Authors: Alexander Roßnagel and Philipp Richter
(1) Without prejudice to the tasks and powers of the competent supervisory authority under Articles 57 and 58, the monitoring of compliance with a code of conduct pursuant to Article 40 may be carried out by a body which has an appropriate level of expertise in relation to the subject-matter of the code and is accredited for that purpose by the competent supervisory authority.
(2) A body as referred to in paragraph 1 may be accredited to monitor compliance with a code of conduct where that body has:
a) demonstrated its independence and expertise in relation to the subject-matter of the code to the satisfaction of the competent supervisory authority;
b) established procedures which allow it to assess the eligibility of controllers and processors concerned to apply the code, to monitor their compliance with its provisions and to periodically review its operation;
c) established procedures and structures to handle complaints about infringements of the code or the manner in which the code has been, or is being, implemented by a controller or processor, and to make those procedures and structures transparent to data subjects and the public; and
d) demonstrated to the satisfaction of the competent supervisory authority that its tasks and duties do not result in a conflict of interests.

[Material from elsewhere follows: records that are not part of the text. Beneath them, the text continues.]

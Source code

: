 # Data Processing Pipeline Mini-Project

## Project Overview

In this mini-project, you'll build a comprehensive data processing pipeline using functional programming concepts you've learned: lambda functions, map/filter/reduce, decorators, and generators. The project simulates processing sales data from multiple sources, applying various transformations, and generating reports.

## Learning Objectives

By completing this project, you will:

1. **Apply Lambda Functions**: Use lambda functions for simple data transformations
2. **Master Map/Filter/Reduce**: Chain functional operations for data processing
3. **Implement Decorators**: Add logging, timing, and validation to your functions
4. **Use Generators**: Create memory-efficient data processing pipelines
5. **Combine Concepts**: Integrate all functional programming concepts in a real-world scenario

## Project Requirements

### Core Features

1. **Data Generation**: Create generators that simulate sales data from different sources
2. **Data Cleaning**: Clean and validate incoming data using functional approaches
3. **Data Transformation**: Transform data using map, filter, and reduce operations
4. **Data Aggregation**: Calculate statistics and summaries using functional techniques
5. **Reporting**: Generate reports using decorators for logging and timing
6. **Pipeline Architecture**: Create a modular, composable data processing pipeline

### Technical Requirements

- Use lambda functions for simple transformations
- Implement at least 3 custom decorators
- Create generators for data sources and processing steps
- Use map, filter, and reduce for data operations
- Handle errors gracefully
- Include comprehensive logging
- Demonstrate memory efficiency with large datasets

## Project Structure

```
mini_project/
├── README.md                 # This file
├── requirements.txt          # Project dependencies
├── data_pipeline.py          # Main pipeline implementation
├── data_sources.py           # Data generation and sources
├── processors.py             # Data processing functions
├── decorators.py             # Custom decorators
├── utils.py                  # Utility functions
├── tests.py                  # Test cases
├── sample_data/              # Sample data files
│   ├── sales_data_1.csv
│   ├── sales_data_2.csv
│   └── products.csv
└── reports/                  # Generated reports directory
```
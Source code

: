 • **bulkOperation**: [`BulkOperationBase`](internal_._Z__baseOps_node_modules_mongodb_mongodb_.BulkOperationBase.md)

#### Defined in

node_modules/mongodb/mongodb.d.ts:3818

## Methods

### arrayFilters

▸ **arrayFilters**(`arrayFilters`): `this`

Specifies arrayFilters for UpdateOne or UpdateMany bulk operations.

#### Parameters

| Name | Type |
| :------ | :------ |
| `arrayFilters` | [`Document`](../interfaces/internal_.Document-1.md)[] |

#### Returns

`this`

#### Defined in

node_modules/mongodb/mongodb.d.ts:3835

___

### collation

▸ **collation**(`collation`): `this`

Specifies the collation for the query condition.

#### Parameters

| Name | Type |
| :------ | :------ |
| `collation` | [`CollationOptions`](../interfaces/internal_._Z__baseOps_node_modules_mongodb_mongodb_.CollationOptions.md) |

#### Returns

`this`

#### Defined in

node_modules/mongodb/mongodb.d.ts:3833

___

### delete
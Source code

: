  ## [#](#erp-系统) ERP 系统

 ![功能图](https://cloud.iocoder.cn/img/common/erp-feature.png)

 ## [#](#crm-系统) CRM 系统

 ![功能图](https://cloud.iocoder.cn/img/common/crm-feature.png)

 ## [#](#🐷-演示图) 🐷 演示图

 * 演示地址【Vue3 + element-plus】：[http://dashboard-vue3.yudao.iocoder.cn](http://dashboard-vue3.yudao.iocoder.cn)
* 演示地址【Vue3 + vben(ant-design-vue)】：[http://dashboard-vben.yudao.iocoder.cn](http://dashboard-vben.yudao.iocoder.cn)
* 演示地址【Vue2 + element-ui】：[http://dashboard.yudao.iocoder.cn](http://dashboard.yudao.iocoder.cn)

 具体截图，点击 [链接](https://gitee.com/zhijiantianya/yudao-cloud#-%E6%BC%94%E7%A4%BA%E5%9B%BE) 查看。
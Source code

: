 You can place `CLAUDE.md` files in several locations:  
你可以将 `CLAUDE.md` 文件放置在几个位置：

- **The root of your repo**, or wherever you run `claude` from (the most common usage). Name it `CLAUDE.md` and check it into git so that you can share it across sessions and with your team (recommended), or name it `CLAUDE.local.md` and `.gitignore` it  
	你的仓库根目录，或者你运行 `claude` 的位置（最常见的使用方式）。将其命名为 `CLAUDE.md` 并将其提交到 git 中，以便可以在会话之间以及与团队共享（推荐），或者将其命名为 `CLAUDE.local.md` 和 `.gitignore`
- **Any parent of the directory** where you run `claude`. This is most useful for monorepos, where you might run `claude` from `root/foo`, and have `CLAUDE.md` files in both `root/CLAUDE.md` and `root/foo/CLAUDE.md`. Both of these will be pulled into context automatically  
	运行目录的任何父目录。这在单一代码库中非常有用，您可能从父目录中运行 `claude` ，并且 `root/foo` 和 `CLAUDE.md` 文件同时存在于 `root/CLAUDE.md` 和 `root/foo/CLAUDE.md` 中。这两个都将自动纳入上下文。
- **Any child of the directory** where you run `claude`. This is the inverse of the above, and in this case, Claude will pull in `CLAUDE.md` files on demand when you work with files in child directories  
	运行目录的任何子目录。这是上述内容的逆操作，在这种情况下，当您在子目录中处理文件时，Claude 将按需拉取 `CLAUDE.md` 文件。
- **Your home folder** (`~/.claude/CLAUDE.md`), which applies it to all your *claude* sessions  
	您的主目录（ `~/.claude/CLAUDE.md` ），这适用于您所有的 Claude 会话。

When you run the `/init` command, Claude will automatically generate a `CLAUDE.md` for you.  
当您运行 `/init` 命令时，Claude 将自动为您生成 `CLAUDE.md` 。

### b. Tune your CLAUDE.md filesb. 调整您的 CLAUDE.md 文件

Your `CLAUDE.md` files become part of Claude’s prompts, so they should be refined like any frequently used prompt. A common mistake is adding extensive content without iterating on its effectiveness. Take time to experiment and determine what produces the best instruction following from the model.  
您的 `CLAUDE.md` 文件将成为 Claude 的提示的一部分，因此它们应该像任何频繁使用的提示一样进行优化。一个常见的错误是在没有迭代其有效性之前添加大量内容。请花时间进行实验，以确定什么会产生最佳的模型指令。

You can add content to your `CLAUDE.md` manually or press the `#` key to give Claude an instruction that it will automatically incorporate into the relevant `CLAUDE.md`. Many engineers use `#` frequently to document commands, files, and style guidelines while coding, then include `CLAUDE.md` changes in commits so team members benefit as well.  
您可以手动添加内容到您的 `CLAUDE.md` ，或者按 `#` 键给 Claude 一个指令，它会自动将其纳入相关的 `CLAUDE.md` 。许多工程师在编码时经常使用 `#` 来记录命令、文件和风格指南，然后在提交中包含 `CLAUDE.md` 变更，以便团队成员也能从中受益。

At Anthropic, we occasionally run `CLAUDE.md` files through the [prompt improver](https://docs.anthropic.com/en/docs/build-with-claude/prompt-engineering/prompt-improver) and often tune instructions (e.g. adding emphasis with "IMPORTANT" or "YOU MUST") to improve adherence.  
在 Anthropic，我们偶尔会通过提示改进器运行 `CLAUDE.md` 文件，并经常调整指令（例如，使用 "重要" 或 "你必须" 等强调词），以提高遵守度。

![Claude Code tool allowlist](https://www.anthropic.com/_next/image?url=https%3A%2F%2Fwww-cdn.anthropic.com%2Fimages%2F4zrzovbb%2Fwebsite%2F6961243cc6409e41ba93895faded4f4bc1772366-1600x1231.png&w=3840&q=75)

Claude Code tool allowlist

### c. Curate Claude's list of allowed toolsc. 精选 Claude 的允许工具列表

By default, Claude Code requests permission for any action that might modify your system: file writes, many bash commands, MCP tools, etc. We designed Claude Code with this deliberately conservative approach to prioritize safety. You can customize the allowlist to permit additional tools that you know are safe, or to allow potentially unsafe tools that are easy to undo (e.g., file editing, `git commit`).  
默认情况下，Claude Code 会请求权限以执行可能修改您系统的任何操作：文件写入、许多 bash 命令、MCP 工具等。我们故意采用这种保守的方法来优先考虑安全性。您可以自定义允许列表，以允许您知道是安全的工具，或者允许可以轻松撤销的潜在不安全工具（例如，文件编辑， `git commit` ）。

(3) The competent supervisory authority shall submit the draft criteria for accreditation of a body as referred to in paragraph 1 of this Article to the Board pursuant to the consistency mechanism referred to in Article 63.
(4) Without prejudice to the tasks and powers of the competent supervisory authority and the provisions of Chapter VIII, a body as referred to in paragraph 1 of this Article shall, subject to appropriate safeguards, take appropriate action in cases of infringement of the code by a controller or processor, including suspension or exclusion of the controller or processor concerned from the code. It shall inform the competent supervisory authority of such actions and the reasons for taking them.
(5) The competent supervisory authority shall revoke the accreditation of a body as referred to in paragraph 1 if the conditions for accreditation are not, or are no longer, met or where actions taken by the body infringe this Regulation.
(6) This Article shall not apply to processing carried out by public authorities and bodies.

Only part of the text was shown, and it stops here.